Mini Cabrio (2016): Vorstellung Neue Technik in gewohnter Optik

Im März 2016 feiert das neue Mini Cabrio seinen Marktstart und obwohl sich äußerlich nicht viel ändert, lockt der offene Premium-Kleinwagen mit vielen Verbesserungen und einigen coolen Ideen. Premiere ist auf der Tokyo Motor Show.

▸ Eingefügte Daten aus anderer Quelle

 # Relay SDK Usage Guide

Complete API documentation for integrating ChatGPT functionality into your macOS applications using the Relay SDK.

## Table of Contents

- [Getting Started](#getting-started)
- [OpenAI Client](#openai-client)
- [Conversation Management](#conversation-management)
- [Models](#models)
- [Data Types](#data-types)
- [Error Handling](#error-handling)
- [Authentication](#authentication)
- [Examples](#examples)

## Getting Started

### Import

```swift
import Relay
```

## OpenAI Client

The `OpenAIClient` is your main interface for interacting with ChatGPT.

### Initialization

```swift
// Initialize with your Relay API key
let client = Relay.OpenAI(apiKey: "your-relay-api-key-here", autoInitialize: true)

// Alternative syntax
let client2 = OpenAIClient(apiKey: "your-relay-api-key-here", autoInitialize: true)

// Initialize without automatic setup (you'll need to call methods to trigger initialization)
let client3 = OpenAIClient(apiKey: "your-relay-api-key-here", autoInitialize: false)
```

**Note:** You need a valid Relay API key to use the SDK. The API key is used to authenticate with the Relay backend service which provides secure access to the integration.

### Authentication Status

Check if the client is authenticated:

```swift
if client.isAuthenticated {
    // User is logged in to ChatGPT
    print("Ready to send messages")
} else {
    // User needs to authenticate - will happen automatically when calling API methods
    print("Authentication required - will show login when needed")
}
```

Man muss nicht groß sein, um eine der größten Cabrio-Neuheiten des nächsten Jahres zu werden. Genau wie seine Vorgänger setzt auch das neue Mini Cabrio 2016 auf knackige Proportionen, ist kaum mehr als 3,80 Meter lang und bietet trotz der überschaubaren Abmessungen das Gefühl der ganz großen Freiheit. Spätestens wenn das Stoffdach nach 18 Sekunden im Kofferraum verschwunden ist, stehen den meist jungen Insassen gefühlt alle Türen offen – und der Open Air Timer zeichnet die Zeit auf, damit man die schönen Stunden im Cabrio nicht zu schnell wieder vergisst. Wenn das Verdeck witterungsbedingt doch geschlossen bleiben muss, dürfen sich Mini-Fans künftig am eingewebten Union Jack erfreuen und so noch mehr plakative Britishness genießen.

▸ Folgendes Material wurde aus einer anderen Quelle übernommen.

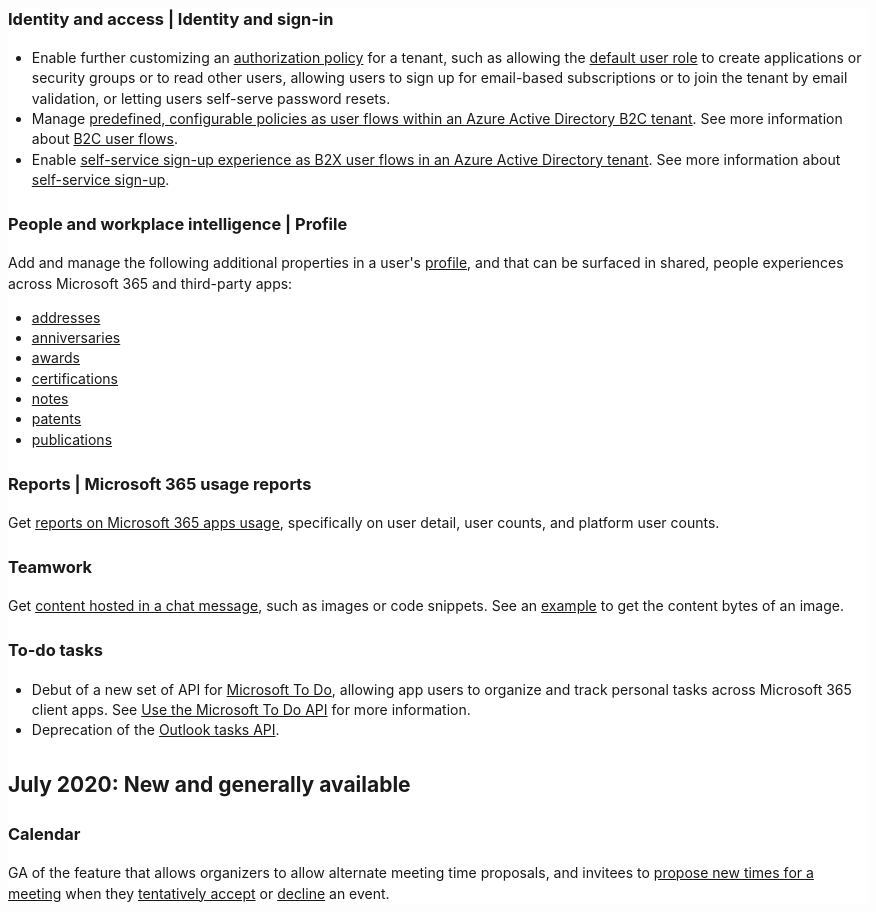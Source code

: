 ### Identity and access | Identity and sign-in
- Enable further customizing an [authorization policy](/graph/api/resources/authorizationpolicy?view=graph-rest-beta&preserve-view=true) for a tenant, such as allowing the [default user role](/graph/api/resources/defaultuserrolepermissions?view=graph-rest-beta&preserve-view=true) to create applications or security groups or to read other users, allowing users to sign up for email-based subscriptions or to join the tenant by email validation, or letting users self-serve password resets.
- Manage [predefined, configurable policies as user flows within an Azure Active Directory B2C tenant](/graph/api/resources/b2cuserflows?view=graph-rest-beta&preserve-view=true). See more information about [B2C user flows](/azure/active-directory-b2c/user-flow-overview).
- Enable [self-service sign-up experience as B2X user flows in an Azure Active Directory tenant](/graph/api/resources/b2xuserflows?view=graph-rest-beta&preserve-view=true). See more information about [self-service sign-up](/azure/active-directory/external-identities/self-service-sign-up-overview).

### People and workplace intelligence | Profile
Add and manage the following additional properties in a user's [profile](/graph/api/resources/profile?view=graph-rest-beta&preserve-view=true), and that can be surfaced in shared, people experiences across Microsoft 365 and third-party apps:
- [addresses](/graph/api/resources/itemAddress?view=graph-rest-beta&preserve-view=true)
- [anniversaries](/graph/api/resources/personAnniversary?view=graph-rest-beta&preserve-view=true)
- [awards](/graph/api/resources/personAward?view=graph-rest-beta&preserve-view=true)
- [certifications](/graph/api/resources/personCertification?view=graph-rest-beta&preserve-view=true)
- [notes](/graph/api/resources/personAnnotation?view=graph-rest-beta&preserve-view=true)
- [patents](/graph/api/resources/itemPatent?view=graph-rest-beta&preserve-view=true)
- [publications](/graph/api/resources/itemPublication?view=graph-rest-beta&preserve-view=true)


### Reports | Microsoft 365 usage reports
Get [reports on Microsoft 365 apps usage](/graph/api/resources/microsoft-365-apps-usage-report?view=graph-rest-beta&preserve-view=true), specifically on user detail, user counts, and platform user counts.

### Teamwork
Get [content hosted in a chat message](/graph/api/resources/chatMessageHostedContent?view=graph-rest-beta&preserve-view=true), such as images or code snippets. See an [example](/graph/api/chatmessagehostedcontent-get?view=graph-rest-beta&preserve-view=true&branch=master#example-2-get-hosted-content-bytes-for-an-image) to get the content bytes of an image.

### To-do tasks
- Debut of a new set of API for [Microsoft To Do](todo-concept-overview.md), allowing app users to organize and track personal tasks across Microsoft 365 client apps. See [Use the Microsoft To Do API](/graph/api/resources/todo-overview?view=graph-rest-beta&preserve-view=true) for more information.
- Deprecation of the [Outlook tasks API](/graph/api/resources/outlooktask?view=graph-rest-beta&preserve-view=true).


## July 2020: New and generally available

### Calendar
GA of the feature that allows organizers to allow alternate meeting time proposals, and invitees to [propose new times for a meeting](outlook-calendar-meeting-proposals.md) when they [tentatively accept](/graph/api/event-tentativelyaccept?view=graph-rest-1.0&preserve-view=true&preserve-view=true) or [decline](/graph/api/event-decline?view=graph-rest-1.0&preserve-view=true&preserve-view=true) an event.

Frische Technik und bewährtes Rezept im Cabrio

Die Technik teilt sich das neue Mini Cabrio mit den geschlossenen Varianten der aktuellen Generation, das wird besonders beim Blick in den Innenraum und unter die Motorhaube deutlich. Moderne Assistenzsysteme und Sonderausstattungen wie Rückfahrkamera, Einparkassistent, Head-Up Display oder Voll-LED-Scheinwerfer weisen ebenso deutlich auf die neue Generation hin wie die sparsamen Dreizylinder-Motoren unter der Haube von Cooper (136 PS) und Cooper D (116 PS). Nur das vorläufige Topmodell Cooper S kommt weiter mit Vierzylinder, die 192 PS starke Motorisierung muss den Kunden aber auch einen Preis von 27.950 Euro wert sein. Den Einstieg verkörpert der 136 PS-Benziner, der ab 23.950 Euro erhältlich ist.